An invalid XML character (Unicode: 0x1a)


 
Thread Tools Search this Thread
Operating Systems Solaris An invalid XML character (Unicode: 0x1a)
# 1  
Old 05-13-2011
An invalid XML character (Unicode: 0x1a)

While uploading an exl file to my application in Solaris 10 the upload failed with error
HTML Code:
Error! Parsing Error: /SPLM/TC83/tcdata83/model/model_dbextract.xml  Line:65576 Column:73 An invalid XML character (Unicode: 0x1a) was found  in the value of attribute "unitOfMeasureSymbol" and element is  "TcUnitOfMeasure".
Please check the errors.
Aborting...
Exception Encountered!!!
java.lang.NullPointerException
what i found is xml file when i open in windows the failed line shows something like this
HTML Code:
<TcUnitOfMeasure unitOfMeasureName="Microampere" unitOfMeasureSymbol="µA"/>
        <TcUnitOfMeasure unitOfMeasureName="Microfarad" unitOfMeasureSymbol="µF"/>
same line after transfering to unix using ascii option in ftp looks like
HTML Code:
 <TcUnitOfMeasure unitOfMeasureName="Microampere" unitOfMeasureSymbol="\265A"/>
                <TcUnitOfMeasure unitOfMeasureName="Microfarad" unitOfMeasureSymbol="\265F"/>
if i use ftp transfer option as binary looks like
HTML Code:
<TcUnitOfMeasure unitOfMeasureName="Microampere" unitOfMeasureSymbol="^ZA"/>
                <TcUnitOfMeasure unitOfMeasureName="Microfarad" unitOfMeasureSymbol="^ZF"/>
hence the symbol for micofard mu is not parsing in unix, can experts help me how i can solve this issue

Thank you
Raghu
# 2  
Old 05-14-2011
Your file seems to be encoded in ISO-8859-1 by windows while UTF-8 is likely expected.

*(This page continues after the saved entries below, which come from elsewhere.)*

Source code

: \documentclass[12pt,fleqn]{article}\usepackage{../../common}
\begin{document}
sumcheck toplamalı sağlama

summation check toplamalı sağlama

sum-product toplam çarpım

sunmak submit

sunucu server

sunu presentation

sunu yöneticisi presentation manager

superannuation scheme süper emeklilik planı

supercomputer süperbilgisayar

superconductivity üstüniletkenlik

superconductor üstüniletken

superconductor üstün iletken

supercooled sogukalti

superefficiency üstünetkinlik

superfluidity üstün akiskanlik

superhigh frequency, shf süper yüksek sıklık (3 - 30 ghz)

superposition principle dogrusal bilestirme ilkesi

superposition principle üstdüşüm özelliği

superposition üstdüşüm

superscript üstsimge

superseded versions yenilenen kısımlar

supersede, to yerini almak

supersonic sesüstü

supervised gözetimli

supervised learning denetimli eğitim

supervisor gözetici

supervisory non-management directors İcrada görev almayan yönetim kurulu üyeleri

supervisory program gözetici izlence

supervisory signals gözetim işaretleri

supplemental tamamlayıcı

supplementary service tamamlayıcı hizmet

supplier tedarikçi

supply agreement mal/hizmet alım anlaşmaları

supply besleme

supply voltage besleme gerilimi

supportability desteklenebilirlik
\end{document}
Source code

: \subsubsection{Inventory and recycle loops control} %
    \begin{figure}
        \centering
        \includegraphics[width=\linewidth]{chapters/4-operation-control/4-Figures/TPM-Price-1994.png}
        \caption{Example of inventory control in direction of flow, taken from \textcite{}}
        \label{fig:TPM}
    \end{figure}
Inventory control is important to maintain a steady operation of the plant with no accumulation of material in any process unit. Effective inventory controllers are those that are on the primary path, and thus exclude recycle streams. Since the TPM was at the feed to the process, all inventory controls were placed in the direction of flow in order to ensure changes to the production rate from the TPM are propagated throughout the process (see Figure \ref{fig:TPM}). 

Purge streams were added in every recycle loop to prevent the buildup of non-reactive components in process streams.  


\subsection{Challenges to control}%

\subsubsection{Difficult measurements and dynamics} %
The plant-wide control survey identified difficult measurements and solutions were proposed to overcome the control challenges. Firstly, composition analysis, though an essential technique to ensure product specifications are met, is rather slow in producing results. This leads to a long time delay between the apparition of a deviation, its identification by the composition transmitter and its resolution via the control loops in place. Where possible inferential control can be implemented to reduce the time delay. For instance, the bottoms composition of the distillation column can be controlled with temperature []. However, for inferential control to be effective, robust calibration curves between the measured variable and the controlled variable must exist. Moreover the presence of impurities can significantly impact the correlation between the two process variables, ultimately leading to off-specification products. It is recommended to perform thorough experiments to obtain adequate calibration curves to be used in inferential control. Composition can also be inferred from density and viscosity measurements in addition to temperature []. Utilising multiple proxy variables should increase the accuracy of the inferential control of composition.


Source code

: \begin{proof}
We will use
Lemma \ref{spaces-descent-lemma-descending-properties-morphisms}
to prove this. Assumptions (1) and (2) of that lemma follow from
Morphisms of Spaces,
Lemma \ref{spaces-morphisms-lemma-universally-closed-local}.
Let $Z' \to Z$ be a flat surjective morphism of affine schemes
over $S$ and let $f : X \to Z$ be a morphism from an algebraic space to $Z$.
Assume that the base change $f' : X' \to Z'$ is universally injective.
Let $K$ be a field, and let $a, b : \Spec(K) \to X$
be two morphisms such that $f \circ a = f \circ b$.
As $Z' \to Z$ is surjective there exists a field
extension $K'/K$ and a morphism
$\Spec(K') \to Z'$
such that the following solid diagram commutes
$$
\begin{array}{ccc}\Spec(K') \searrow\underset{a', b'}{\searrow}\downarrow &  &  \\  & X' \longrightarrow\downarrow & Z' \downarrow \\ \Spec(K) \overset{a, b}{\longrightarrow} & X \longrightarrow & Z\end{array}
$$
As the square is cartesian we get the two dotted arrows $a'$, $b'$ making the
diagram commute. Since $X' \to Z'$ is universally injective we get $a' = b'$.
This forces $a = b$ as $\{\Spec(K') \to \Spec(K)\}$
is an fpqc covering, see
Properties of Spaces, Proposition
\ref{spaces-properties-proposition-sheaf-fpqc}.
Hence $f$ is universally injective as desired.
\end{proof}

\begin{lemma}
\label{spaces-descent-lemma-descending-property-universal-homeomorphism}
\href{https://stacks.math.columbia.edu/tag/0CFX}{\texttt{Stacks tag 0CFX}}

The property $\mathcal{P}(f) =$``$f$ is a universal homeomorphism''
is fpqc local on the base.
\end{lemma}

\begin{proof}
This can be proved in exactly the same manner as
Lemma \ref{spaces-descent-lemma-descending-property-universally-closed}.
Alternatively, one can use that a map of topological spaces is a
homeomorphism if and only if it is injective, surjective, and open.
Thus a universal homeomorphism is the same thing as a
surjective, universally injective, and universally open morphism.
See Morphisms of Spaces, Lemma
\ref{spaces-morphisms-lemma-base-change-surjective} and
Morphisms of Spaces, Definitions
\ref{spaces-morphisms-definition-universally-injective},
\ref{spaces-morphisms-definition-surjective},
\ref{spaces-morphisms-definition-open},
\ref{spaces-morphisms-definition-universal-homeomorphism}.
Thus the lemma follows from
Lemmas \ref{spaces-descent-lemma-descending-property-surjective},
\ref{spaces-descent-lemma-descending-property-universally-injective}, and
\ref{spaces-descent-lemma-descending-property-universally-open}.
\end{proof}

Is an encoding specified in its header ?
Something like:
Code:
<?xml version="1.0" encoding="utf-8" ?>

?

In any case, this should work:
Code:
 unitOfMeasureSymbol="&#x03BC;A"

# 3  
Old 05-14-2011
Header is
HTML Code:
?xml version="1.0" encoding="UTF-8" standalone="no"?>
i checked for my locale settings in server
HTML Code:
-> locale
LANG=
LC_CTYPE="C"
LC_NUMERIC="C"
LC_TIME="C"
LC_COLLATE="C"
LC_MONETARY="C"
LC_MESSAGES="C"
LC_ALL=
HTML Code:
and locale - lists this output
C
POSIX
hi_IN.UTF-8
iso_8859_1
ja
ja_JP.PCK
ja_JP.UTF-8
ja_JP.eucJP
ko
ko.UTF-8
ko_KR.EUC
ko_KR.EUC@dict
ko_KR.UTF-8
ko_KR.UTF-8@dict
th
th_TH
th_TH.ISO8859-11
th_TH.TIS620
th_TH.UTF-8
zh
zh.GBK
zh.UTF-8
zh_CN.EUC
zh_CN.EUC@pinyin
zh_CN.EUC@radical
zh_CN.EUC@stroke
zh_CN.GB18030
zh_CN.GB18030@pinyin
zh_CN.GB18030@radical
zh_CN.GB18030@stroke
zh_CN.GBK
zh_CN.GBK@pinyin
zh_CN.GBK@radical
zh_CN.GBK@stroke
zh_CN.UTF-8
zh_CN.UTF-8@pinyin
zh_CN.UTF-8@radical
zh_CN.UTF-8@stroke
zh_HK.BIG5HK
zh_HK.BIG5HK@radical
zh_HK.BIG5HK@stroke
zh_HK.UTF-8
zh_TW
zh_TW.BIG5
zh_TW.BIG5@pinyin
zh_TW.BIG5@radical
zh_TW.BIG5@stroke
zh_TW.BIG5@zhuyin
zh_TW.EUC
zh_TW.EUC@pinyin
zh_TW.EUC@radical
zh_TW.EUC@stroke
zh_TW.EUC@zhuyin
zh_TW.UTF-8

so that means i don't have corret UTF-8 locale?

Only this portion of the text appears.